--- Materials provided Enclosed Below ---

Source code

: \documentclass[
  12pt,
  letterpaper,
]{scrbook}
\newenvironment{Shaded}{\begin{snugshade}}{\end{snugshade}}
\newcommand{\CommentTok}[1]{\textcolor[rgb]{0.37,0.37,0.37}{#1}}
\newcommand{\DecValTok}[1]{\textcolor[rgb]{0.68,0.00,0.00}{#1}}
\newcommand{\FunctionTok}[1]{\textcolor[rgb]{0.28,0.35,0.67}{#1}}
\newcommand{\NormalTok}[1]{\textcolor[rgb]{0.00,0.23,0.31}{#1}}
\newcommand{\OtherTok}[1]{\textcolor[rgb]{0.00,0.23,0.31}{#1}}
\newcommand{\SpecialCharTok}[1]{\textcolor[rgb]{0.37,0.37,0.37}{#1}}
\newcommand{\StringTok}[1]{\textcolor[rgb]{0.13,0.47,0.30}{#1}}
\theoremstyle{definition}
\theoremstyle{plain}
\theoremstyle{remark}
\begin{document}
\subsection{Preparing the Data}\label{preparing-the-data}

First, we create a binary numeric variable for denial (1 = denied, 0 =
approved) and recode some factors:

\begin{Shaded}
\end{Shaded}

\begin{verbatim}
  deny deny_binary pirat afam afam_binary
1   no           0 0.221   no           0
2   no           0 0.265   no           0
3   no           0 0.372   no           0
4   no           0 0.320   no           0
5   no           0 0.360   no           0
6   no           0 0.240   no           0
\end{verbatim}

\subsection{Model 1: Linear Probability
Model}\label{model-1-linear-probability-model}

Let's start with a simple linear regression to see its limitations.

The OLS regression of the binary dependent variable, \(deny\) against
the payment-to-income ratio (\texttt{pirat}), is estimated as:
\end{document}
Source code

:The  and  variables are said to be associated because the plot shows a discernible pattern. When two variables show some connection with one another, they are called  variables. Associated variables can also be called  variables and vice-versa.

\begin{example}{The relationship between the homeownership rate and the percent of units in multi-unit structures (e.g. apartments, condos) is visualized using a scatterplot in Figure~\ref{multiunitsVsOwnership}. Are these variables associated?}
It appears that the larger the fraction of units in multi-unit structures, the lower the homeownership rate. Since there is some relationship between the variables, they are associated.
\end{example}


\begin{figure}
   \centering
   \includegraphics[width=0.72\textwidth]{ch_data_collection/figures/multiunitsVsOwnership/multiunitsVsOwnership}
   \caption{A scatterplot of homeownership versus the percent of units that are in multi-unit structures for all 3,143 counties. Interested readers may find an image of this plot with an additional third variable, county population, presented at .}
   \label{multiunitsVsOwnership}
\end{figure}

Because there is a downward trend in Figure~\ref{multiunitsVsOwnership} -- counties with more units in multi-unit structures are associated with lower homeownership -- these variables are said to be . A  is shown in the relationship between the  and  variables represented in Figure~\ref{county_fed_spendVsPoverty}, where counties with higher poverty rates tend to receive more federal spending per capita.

--- End of Enclosed Materials provided ---

* _Problem to work on_
Your answer should be one number: how many lines of the material include the word "regression".

* _Exercise result_
2